Last updated March 30, 2026
UFC's Muay Thai Invasion Exposes MMA's Striking Weakness
Oddify Research
Sports Betting Analysis
Why Decho Por Borirak and other Muay Thai fighters are proving UFC's striking game is fundamentally flawed. The data tells the truth.
UFC's Muay Thai Invasion Exposes MMA's Striking Weakness
Here's a hot take that'll ruffle feathers: Traditional MMA striking is garbage compared to pure Muay Thai, and September 13th's card proves it.
Decho Por Borirak enters the Octagon as a +135 underdog against Suriyanlek Por Yenying. The betting market is sleeping on what's about to be another clinic in why MMA's "well-rounded" striking approach is fundamentally flawed.
The Numbers Don't Lie
Look at the data. Pure Muay Thai fighters in the UFC land strikes at a 15% higher accuracy rate than traditional MMA strikers in their first three fights. They also finish fights 23% more often via TKO.
Por Borirak brings legitimate Lumpinee Stadium credentials. That's not some regional promotion padding – that's the Yankee Stadium of Muay Thai. Meanwhile, most UFC fighters throw punches like they learned from YouTube tutorials.
MMA's Jack-of-All-Trades Fallacy
The mainstream narrative pushes this "well-rounded" nonsense. Wrestling! Brazilian Jiu-Jitsu! Boxing! Jack of all trades, master of none.
Here's the problem: Specialization beats generalization when the specialist is elite-level.
Every minute an MMA fighter spends drilling takedown defense is a minute not perfecting the art of eight limbs. Thai fighters spend 6-8 hours daily on striking fundamentals. Your average UFC contender? Maybe 2-3 hours between wrestling and grappling sessions.
The Betting Markets Are Blind
Caesars has Por Borirak at +135. That's disrespectful. The oddsmakers are stuck in 2010, when pure strikers got wrestle-fucked into submission.
Today's UFC rewards violence. Bonuses go to finishers. Fans tune out during grinding wrestling matches. The promotion actively selects for striking entertainment.
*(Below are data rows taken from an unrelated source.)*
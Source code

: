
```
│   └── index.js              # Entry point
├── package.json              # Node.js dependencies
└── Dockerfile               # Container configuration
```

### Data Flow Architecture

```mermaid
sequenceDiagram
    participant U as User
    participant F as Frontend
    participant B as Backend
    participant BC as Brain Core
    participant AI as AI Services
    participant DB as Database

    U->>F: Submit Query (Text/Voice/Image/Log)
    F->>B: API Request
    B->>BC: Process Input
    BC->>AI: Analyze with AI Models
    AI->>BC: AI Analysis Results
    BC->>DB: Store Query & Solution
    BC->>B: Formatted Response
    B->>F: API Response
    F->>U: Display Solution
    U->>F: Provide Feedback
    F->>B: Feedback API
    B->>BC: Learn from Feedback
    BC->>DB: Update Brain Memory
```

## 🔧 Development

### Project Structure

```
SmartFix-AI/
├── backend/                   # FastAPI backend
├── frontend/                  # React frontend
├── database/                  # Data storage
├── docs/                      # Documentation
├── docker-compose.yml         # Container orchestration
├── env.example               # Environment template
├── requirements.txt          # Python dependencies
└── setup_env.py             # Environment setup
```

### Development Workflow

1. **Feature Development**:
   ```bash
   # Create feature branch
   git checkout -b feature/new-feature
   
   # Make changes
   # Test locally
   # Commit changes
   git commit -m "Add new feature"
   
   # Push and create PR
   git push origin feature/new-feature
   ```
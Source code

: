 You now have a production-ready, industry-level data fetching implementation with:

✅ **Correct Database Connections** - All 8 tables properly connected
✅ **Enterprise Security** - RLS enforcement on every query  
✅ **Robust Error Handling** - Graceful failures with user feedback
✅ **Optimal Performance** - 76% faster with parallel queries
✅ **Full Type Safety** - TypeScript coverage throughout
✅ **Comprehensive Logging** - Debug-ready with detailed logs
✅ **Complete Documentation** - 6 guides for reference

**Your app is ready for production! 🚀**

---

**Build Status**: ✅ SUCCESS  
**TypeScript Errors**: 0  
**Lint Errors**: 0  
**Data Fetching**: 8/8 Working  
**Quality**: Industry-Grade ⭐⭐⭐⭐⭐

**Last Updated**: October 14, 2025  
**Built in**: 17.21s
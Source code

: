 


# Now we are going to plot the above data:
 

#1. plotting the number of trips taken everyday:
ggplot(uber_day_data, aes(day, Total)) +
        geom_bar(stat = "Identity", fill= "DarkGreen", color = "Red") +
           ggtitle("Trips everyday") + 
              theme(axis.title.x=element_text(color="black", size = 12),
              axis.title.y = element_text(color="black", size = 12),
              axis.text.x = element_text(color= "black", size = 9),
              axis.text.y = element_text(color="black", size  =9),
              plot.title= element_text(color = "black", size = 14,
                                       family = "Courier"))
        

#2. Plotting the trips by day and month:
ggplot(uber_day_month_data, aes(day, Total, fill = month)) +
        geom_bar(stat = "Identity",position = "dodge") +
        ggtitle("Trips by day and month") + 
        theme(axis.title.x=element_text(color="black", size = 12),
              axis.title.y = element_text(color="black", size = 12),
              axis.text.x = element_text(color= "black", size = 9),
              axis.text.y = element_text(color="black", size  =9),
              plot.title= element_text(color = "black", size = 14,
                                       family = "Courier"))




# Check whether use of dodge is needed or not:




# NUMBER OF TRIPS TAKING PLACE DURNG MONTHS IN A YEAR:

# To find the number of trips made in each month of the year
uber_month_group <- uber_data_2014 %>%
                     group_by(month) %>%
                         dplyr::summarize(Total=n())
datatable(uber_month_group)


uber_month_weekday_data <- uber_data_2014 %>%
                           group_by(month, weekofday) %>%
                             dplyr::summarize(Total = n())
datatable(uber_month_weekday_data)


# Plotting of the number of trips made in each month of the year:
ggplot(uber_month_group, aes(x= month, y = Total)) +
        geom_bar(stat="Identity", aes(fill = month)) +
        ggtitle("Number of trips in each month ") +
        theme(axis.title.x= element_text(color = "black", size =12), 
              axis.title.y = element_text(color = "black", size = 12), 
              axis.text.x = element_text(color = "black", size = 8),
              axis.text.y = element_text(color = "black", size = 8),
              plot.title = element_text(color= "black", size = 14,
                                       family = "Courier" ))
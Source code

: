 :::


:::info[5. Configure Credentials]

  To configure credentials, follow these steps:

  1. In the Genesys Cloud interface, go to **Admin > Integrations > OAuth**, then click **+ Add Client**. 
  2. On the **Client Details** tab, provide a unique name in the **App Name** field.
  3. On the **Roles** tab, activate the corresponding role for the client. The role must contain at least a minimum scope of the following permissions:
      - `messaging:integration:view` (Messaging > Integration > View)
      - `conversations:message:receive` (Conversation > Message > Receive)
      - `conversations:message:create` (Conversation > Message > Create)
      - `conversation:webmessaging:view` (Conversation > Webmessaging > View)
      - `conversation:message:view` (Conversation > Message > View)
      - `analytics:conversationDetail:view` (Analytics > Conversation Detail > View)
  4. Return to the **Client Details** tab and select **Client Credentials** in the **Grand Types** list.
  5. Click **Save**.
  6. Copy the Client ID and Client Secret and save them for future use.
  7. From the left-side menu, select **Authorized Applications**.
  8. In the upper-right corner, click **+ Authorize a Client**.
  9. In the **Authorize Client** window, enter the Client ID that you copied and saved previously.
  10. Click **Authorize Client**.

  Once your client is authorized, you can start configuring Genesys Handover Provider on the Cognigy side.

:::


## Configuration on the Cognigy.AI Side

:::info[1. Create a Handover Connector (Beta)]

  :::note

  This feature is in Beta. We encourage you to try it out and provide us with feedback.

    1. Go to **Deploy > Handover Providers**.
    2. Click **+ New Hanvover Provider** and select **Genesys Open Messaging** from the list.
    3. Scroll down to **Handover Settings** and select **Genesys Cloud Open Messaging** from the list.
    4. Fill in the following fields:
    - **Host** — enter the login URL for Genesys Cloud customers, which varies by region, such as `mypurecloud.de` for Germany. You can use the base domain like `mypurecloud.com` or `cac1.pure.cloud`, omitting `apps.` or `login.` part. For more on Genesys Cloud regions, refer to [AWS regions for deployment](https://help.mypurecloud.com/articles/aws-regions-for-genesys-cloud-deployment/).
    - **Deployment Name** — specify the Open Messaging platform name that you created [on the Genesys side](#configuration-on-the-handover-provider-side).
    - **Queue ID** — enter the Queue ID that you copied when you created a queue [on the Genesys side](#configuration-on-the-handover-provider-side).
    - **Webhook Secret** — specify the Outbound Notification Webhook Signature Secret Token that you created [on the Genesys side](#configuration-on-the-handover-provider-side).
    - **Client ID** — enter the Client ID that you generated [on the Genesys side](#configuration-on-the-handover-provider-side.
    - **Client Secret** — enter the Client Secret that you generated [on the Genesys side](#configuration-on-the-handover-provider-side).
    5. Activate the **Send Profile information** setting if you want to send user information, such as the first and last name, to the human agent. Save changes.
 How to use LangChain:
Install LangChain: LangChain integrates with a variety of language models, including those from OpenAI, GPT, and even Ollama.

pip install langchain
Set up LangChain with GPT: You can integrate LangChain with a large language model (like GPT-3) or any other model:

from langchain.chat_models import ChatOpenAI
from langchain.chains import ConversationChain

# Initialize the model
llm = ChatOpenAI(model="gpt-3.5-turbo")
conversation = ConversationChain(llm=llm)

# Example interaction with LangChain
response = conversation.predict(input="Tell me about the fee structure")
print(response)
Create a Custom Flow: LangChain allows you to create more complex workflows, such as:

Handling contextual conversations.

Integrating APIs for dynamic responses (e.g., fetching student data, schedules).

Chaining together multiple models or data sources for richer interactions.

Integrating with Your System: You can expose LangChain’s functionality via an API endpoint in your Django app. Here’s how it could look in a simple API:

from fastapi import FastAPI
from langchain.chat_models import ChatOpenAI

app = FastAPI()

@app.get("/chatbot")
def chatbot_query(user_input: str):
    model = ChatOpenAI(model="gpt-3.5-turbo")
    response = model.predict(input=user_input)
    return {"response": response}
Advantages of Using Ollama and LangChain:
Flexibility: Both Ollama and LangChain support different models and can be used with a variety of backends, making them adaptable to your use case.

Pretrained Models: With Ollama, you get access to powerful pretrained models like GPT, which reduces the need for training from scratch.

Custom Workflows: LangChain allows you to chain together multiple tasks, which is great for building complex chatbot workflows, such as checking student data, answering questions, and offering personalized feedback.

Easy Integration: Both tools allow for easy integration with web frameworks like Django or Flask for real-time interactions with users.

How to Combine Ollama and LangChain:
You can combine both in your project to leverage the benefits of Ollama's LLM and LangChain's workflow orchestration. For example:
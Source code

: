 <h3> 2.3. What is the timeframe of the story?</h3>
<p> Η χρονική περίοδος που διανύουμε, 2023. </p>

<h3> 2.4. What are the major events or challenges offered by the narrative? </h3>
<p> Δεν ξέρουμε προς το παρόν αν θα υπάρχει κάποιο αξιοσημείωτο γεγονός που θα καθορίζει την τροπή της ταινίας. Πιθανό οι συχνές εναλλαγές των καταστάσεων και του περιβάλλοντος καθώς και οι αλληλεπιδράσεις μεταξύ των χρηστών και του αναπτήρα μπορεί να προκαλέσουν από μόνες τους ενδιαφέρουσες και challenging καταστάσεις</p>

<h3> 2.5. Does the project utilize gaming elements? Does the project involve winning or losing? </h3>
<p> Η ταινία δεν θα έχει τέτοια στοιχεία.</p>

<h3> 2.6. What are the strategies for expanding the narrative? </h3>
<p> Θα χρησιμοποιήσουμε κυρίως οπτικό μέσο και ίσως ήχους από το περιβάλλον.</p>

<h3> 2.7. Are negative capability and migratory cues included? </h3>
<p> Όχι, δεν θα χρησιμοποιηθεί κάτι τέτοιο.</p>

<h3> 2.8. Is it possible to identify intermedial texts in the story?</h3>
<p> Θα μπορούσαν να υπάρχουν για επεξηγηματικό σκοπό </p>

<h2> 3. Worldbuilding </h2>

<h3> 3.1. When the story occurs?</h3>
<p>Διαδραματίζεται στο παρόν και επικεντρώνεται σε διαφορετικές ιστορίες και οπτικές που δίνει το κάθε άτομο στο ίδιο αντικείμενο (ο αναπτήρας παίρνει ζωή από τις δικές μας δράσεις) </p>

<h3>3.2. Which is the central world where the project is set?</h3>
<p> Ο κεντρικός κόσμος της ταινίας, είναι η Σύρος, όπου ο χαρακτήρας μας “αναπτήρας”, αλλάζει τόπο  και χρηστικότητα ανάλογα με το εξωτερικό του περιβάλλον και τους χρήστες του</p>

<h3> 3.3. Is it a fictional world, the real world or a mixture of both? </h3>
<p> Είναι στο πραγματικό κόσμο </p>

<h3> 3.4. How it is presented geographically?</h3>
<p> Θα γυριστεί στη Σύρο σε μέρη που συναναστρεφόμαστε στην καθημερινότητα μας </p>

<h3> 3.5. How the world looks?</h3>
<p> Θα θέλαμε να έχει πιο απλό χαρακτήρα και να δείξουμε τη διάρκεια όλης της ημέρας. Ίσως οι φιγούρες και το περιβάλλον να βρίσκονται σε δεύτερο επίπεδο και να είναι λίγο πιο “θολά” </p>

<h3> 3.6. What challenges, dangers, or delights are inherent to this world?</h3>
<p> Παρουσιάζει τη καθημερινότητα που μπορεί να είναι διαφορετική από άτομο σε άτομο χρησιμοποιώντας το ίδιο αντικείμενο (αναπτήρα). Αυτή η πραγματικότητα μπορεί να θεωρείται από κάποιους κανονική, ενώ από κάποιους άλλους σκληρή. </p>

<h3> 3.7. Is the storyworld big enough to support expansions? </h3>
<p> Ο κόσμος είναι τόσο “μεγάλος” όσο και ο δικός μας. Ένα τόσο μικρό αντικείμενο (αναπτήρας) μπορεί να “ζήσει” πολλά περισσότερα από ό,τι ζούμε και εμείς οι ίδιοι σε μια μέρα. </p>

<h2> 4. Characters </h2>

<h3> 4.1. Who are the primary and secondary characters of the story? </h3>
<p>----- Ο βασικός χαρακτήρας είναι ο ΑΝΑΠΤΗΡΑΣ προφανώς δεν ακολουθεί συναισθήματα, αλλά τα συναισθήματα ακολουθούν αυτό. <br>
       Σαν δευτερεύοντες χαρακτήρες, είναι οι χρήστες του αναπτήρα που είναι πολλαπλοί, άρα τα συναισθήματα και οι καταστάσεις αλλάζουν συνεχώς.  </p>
Yet the betting public still backs "complete" fighters over specialists. It's backwards thinking that creates value.
Why This Card Matters
September 13th isn't just another fight night. It's a laboratory for testing this thesis.
Jared Gordon (-250) represents old-school MMA grinding. Rafa Garcia (+200) brings crisp boxing fundamentals. That line screams "bet the specialist."
Ibo Aslan vs Junior Tafa? Two strikers, but Tafa's Muay Thai background makes him live at +125.
Even Rob Font (-125) against David Martinez showcases this dynamic. Font's boxing-heavy approach has clear technical advantages over Martinez's scattered skill set.
The Technical Truth
Muay Thai isn't just punches and kicks. It's distance management. Timing. Ring IQ developed through thousands of rounds against killers.
MMA fighters train scenarios: "What if he shoots?" "What if he pulls guard?"
Thai fighters train violence: "How do I hurt him fastest?"
Guess which mentality translates better to cage fighting?
The Uncomfortable Reality
Here's what UFC brass won't admit: Pure strikers are more entertaining than grapplers, and entertainment drives everything.
Pay-per-view buys. Social media highlights. Sponsorship deals. Nobody shares clips of successful takedowns. They share knockouts.
The sport is evolving toward striking spectacle, but the analysis hasn't caught up.
The Bottom Line
September 13th will expose how far behind traditional MMA striking really is. Por Borirak and other Thai specialists aren't underdogs – they're undervalued assets in a striking-hungry sport.
The betting market rewards yesterday's meta while tomorrow's violence specialists get disrespected odds.
Smart money follows evolution. The UFC is becoming the world's premier striking organization, whether traditional MMA fans accept it or not.